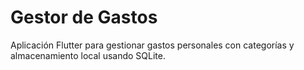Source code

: # Gestor de Gastos

Aplicación Flutter para gestionar gastos personales con categorías y almacenamiento local usando SQLite.
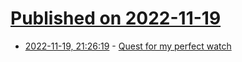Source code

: # [Published on 2022-11-19](index.md)

* [2022-11-19, 21:26:19](https://news.ycombinator.com/item?id=33674904) - [Quest for my perfect watch](https://lock.cmpxchg8b.com/watch.html)
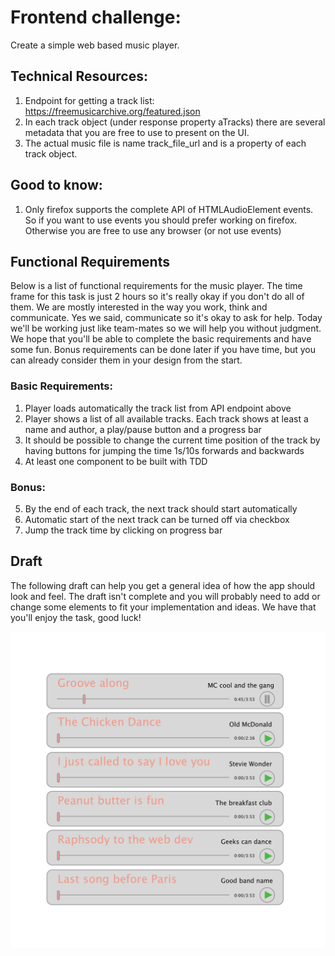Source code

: # Frontend challenge:

Create a simple web based music player.

## Technical Resources:
1. Endpoint for getting a track list: https://freemusicarchive.org/featured.json
2. In each track object (under response property aTracks) there are several metadata that you are free to use to present on the UI.
3. The actual music file is name track_file_url and is a property of each track object.

## Good to know:
1. Only firefox supports the complete API of HTMLAudioElement events. So if you want to use events you should prefer working on firefox. Otherwise you are free to use any browser (or not use events)

## Functional Requirements

Below is a list of functional requirements for the music player. The time frame for this task is just 2 hours so it's really okay if you don't do all of them. We are mostly interested in the way you work, think and communicate. Yes we said, communicate so it's okay to ask for help. Today we'll be working just like team-mates so we will help you without judgment. We hope that you'll be able to complete the basic requirements and have some fun. Bonus requirements can be done later if you have time, but you can already consider them in your design from the start.

### Basic Requirements:

1. Player loads automatically the track list from API endpoint above
2. Player shows a list of all available tracks. Each track shows at least a name and author, a play/pause button and a progress bar
3. It should be possible to change the current time position of the track by having buttons for jumping the time 1s/10s forwards and backwards
4. At least one component to be built with TDD

### Bonus:

5. By the end of each track, the next track should start automatically
6. Automatic start of the next track can be turned off via checkbox
7. Jump the track time by clicking on progress bar

## Draft

The following draft can help you get a general idea of how the app should look and feel. The draft isn't complete and you will probably need to add or change some elements to fit your implementation and ideas. We have that you'll enjoy the task, good luck!

![UI draft](ui-draft.png)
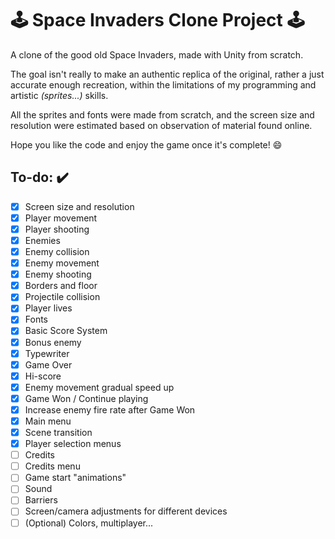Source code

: # :joystick: Space Invaders Clone Project :joystick:

A clone of the good old Space Invaders, made with Unity from scratch.

The goal isn't really to make an authentic replica of the original,
rather a just accurate enough recreation, within the limitations of my programming and artistic *(sprites...)* skills.

All the sprites and fonts were made from scratch, and the screen size and resolution were estimated based on observation of material found online.

Hope you like the code and enjoy the game once it's complete! :smile:

## To-do: :heavy_check_mark:
- [x] Screen size and resolution
- [x] Player movement
- [x] Player shooting
- [x] Enemies
- [x] Enemy collision
- [x] Enemy movement
- [x] Enemy shooting
- [x] Borders and floor
- [x] Projectile collision
- [x] Player lives
- [x] Fonts
- [x] Basic Score System
- [x] Bonus enemy
- [x] Typewriter
- [x] Game Over
- [x] Hi-score
- [x] Enemy movement gradual speed up
- [x] Game Won / Continue playing
- [x] Increase enemy fire rate after Game Won
- [x] Main menu
- [x] Scene transition
- [x] Player selection menus
- [ ] Credits
- [ ] Credits menu
- [ ] Game start "animations"
- [ ] Sound
- [ ] Barriers
- [ ] Screen/camera adjustments for different devices
- [ ] (Optional) Colors, multiplayer...
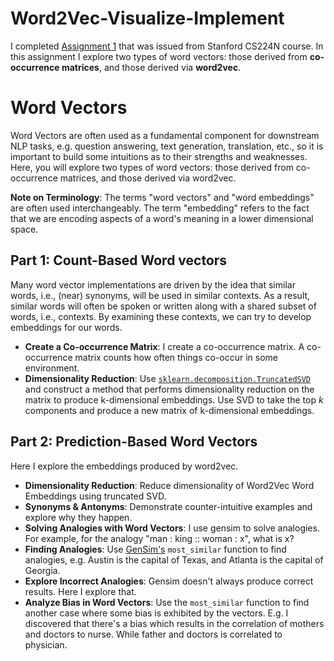 # Word2Vec-Visualize-Implement
I completed [Assignment 1](http://web.stanford.edu/class/cs224n/assignments/a1_preview/exploring_word_vectors.html) that was issued from Stanford CS224N course.
In this assignment I explore two types of word vectors: those derived from **co-occurrence matrices**, and those derived via **word2vec**.

# Word Vectors
Word Vectors are often used as a fundamental component for downstream NLP tasks, e.g. question answering, text generation, translation, etc., so it is important to build some intuitions as to their strengths and weaknesses. Here, you will explore two types of word vectors: those derived from co-occurrence matrices, and those derived via word2vec.

**Note on Terminology**: The terms "word vectors" and "word embeddings" are often used interchangeably. The term "embedding" refers to the fact that we are encoding aspects of a word's meaning in a lower dimensional space.

## Part 1: Count-Based Word vectors
Many word vector implementations are driven by the idea that similar words, i.e., (near) synonyms, will be used in similar contexts. As a result, similar words will often be spoken or written along with a shared subset of words, i.e., contexts. By examining these contexts, we can try to develop embeddings for our words.
* **Create a Co-occurrence Matrix**:  I create a co-occurrence matrix. A co-occurrence matrix counts how often things co-occur in some environment.
* **Dimensionality Reduction**: Use [`sklearn.decomposition.TruncatedSVD`](https://scikit-learn.org/stable/modules/generated/sklearn.decomposition.TruncatedSVD.html) and construct a method that performs dimensionality reduction on the matrix to produce k-dimensional embeddings. Use SVD to take the top _k_ components and produce a new matrix of k-dimensional embeddings.

## Part 2: Prediction-Based Word Vectors
Here I explore the embeddings produced by word2vec.
* **Dimensionality Reduction**: Reduce dimensionality of Word2Vec Word Embeddings using truncated SVD.
* **Synonyms & Antonyms**: Demonstrate counter-intuitive examples and explore why they happen.
* **Solving Analogies with Word Vectors**: I use gensim to solve analogies. For example, for the analogy "man : king :: woman : x", what is x?
* **Finding Analogies**: Use [GenSim's](https://radimrehurek.com/gensim/models/keyedvectors.html#gensim.models.keyedvectors.FastTextKeyedVectors.most_similar) `most_similar` function to find analogies, e.g. Austin is the capital of Texas, and Atlanta is the capital of Georgia.
* **Explore Incorrect Analogies**: Gensim doesn't always produce correct results. Here I explore that.
* **Analyze Bias in Word Vectors**: Use the `most_similar` function to find another case where some bias is exhibited by the vectors. E.g. I discovered that there's a bias which results in the correlation of mothers and doctors to nurse. While father and doctors is correlated to physician.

_ _ _ _ _

◆ Directions: Could you state how many lines of the entries contain the word "results"? Only the number is wanted.

◆ Response area: 2